Obwohl beim digitalen Unterricht oft vermeintlich das übertragene Bild im Vordergrund steht, ist eine qualitativ einwandfreie Audioübertragung und damit eine perfekte Verständlichkeit, viel entscheidender. Die in Notebooks oder Computern verbauten Kameras und Mikrofone können zwar beides, aber oft nur in ungenügender Qualität. Hier lohnt es sich definitiv, in eine externe USB-Webcam mit integriertem Mikrofon (z.B. C920 von Logitech, oder LifeCam Studio von Microsoft) zu investieren. Die Audioübertragung wird noch besser mit einem externen USB-Mikrofon (z.B. MV5 von ShureBlue YetiNT USB von Rode) oder einem USB-Headset (z.B. kabelgebunden H390 von Logitech oder kabellos Evolve 75E von Jabra . Die Studierenden am anderen Ende werden den Unterschied bemerken und begrüssen. 

Der Vorteil eines kabellosen Headsets besteht zudem darin, dass man sich frei vor der Webcam bewegen kann.

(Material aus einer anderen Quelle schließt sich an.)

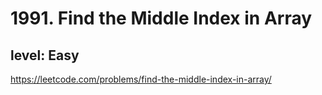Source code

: # 1991. Find the Middle Index in Array
## level: Easy
https://leetcode.com/problems/find-the-middle-index-in-array/
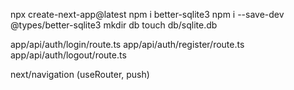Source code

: npx create-next-app@latest
npm i better-sqlite3
npm i --save-dev @types/better-sqlite3
mkdir db
touch db/sqlite.db

app/api/auth/login/route.ts
app/api/auth/register/route.ts
app/api/auth/logout/route.ts

<!-- Навигация -->
next/navigation (useRouter, push)
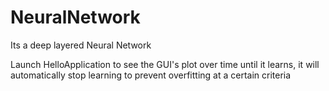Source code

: # NeuralNetwork

Its a deep layered Neural Network

Launch HelloApplication to see the GUI's plot over time until it learns, it will automatically stop learning to prevent overfitting at a certain criteria 
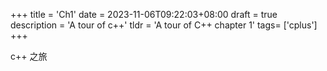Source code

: +++
title = 'Ch1'
date = 2023-11-06T09:22:03+08:00
draft = true
description = 'A tour of c++'
tldr = 'A tour of C++ chapter 1'
tags= ['cplus']
+++

c++ 之旅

Falls man mit physischen Whiteboards oder Flipcharts arbeitet, bleibt die Audioqualität unverändert, auch wenn man sich etwas weiter von der Webcam und deren Mikrofon entfernt. Bei dieser Arbeitsweise können auch PTZ-Kameras, welche einer Person entweder elektronisch oder physisch folgen, eine Alternative sein. Ein preiswertes Einstiegsmodell ist die Tiny PTZ von Osbot. Diese lässt sich sogar mit Gestensteuerung Ein- und Auszoomen. 

Abrunden kann man ein solches semi-professionelles Setup noch mit einer ergänzenden Lichtquelle, welche für eine bessere Ausleuchtung sorgt (z.B. Key Light von Elgato) und einen rollbaren GreenScreen (z.B. Mobile Lite Chroma Key Green Screen von Celexon) womit sich professionelle virtuelle Hintergründe ohne fehlende Ohren, Brillen oder Haarteile erzielen lassen. 

Der nächste Schritt ist dann ein Upgrade in Richtung professionelle DSLR Kameras, Studiomikrofone, Softboxen für die Beleuchtung, Teleprompter sowie Video- und Audiomischpulte damit die Signale für die Verarbeitung im Computer gewandelt werden können. Hier trifft dann professionelle Bild, Video- und Tontechnik auf Computertechnik. Das beginnt mit schon unterschiedlichen Kabelanschlüssen wie HDMI, XLR, SDI etc. und endet in nicht so trivialen Herausforderungen wie Latenzzeiten, wenn das Audiosignal gegenüber dem Videosignal um einige Frames verzögert ausgegeben wird. Doch dazu mehr in einem späteren Blogbeitrag.